When I was pregnant with my first son, I knew nothing about labor. So, I did what many expectant parents do and read (or at least skimmed the important chapters) as many books on delivery and labor as I could. I took notes, highlighted important tips, and made a birth plan.
I made sure that it was neat and easy to read. I had three copies ready to take with me to the hospital. It was five pages!
As I look back now, I realized how that screamed “new parent,” as did the half a car-load of overnight and labor “necessities” that we brought with us to the hospital.
What the books did not tell me was that I was writing that birth plan strictly for myself. Preparing to have a traditional birth in a hospital, I had plenty of opportunity to discuss my preferences with my doctor before I even entered the hospital.
Plus, there was really no way that I was going to pull out my birth plan in the middle of labor if I needed to refresh my memory.
I think creating the birth plan is suggested to help the expectant mother feel prepared. But every birth can be different and things may not go according to plans.
I didn’t know that I might not have my own doctor delivering my baby. Apparently, it is quite common that you will not have the luck of going into labor when your doctor is scheduled to be at the hospital or on call.

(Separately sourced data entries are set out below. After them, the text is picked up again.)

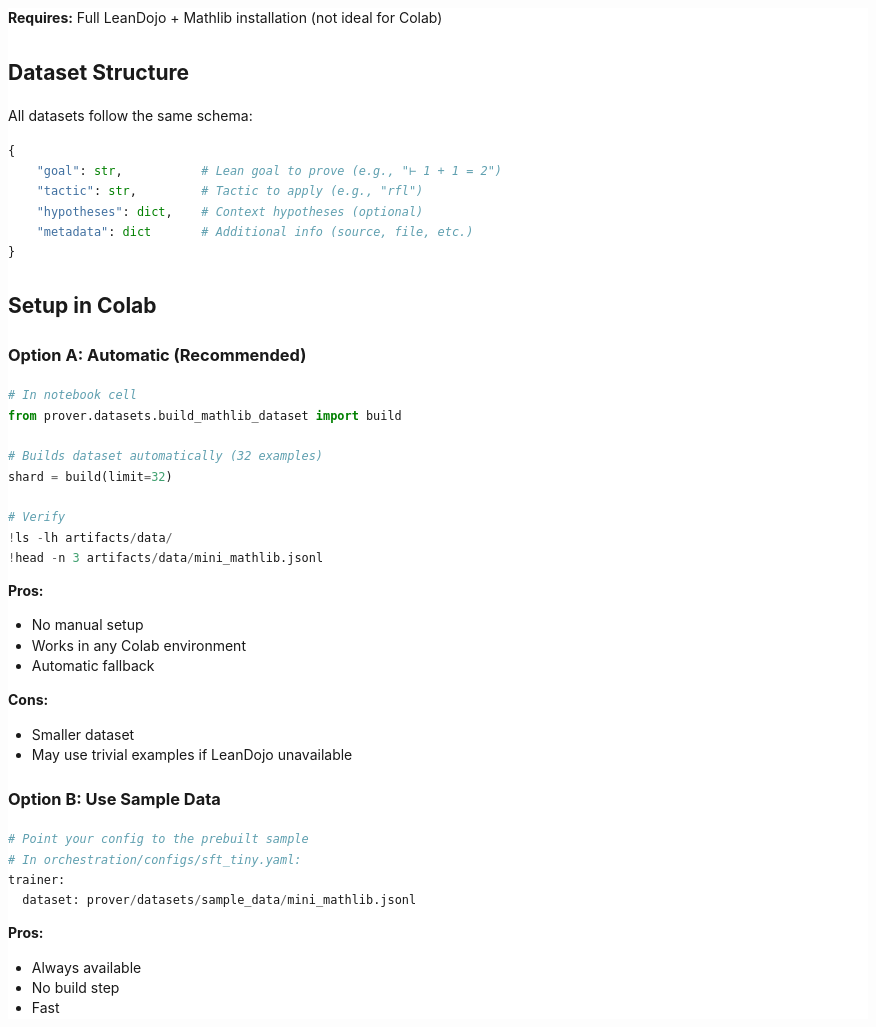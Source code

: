 **Requires:** Full LeanDojo + Mathlib installation (not ideal for Colab)

## Dataset Structure

All datasets follow the same schema:

```python
{
    "goal": str,           # Lean goal to prove (e.g., "⊢ 1 + 1 = 2")
    "tactic": str,         # Tactic to apply (e.g., "rfl")
    "hypotheses": dict,    # Context hypotheses (optional)
    "metadata": dict       # Additional info (source, file, etc.)
}
```

## Setup in Colab

### Option A: Automatic (Recommended)

```python
# In notebook cell
from prover.datasets.build_mathlib_dataset import build

# Builds dataset automatically (32 examples)
shard = build(limit=32)

# Verify
!ls -lh artifacts/data/
!head -n 3 artifacts/data/mini_mathlib.jsonl
```

**Pros:**
- No manual setup
- Works in any Colab environment
- Automatic fallback

**Cons:**
- Smaller dataset
- May use trivial examples if LeanDojo unavailable

### Option B: Use Sample Data

```python
# Point your config to the prebuilt sample
# In orchestration/configs/sft_tiny.yaml:
trainer:
  dataset: prover/datasets/sample_data/mini_mathlib.jsonl
```

**Pros:**
- Always available
- No build step
- Fast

I didn’t know that during my first pregnancy. Thankfully, I did have my own doctor deliver my first son because even with all the preparation, when the time came, I was pretty nervous.
The thing that was most helpful to me during labor was getting in the mindset of pushing. Once the nurses told me that they were paging the doctor and it would be time to push soon, I became very focused.
With every push, I envisioned my baby making his way to the light and out into the world. Much like how I was always told to picture my abnormal muscles contracting and moving with every crunch and every sit-up. With every push, I pictured my tiny baby moving down and out.
It worked for me. After only about 15 minutes of pushing, there he was, red-faced, crying and perfect. All 8 pounds, 14 ounces of him.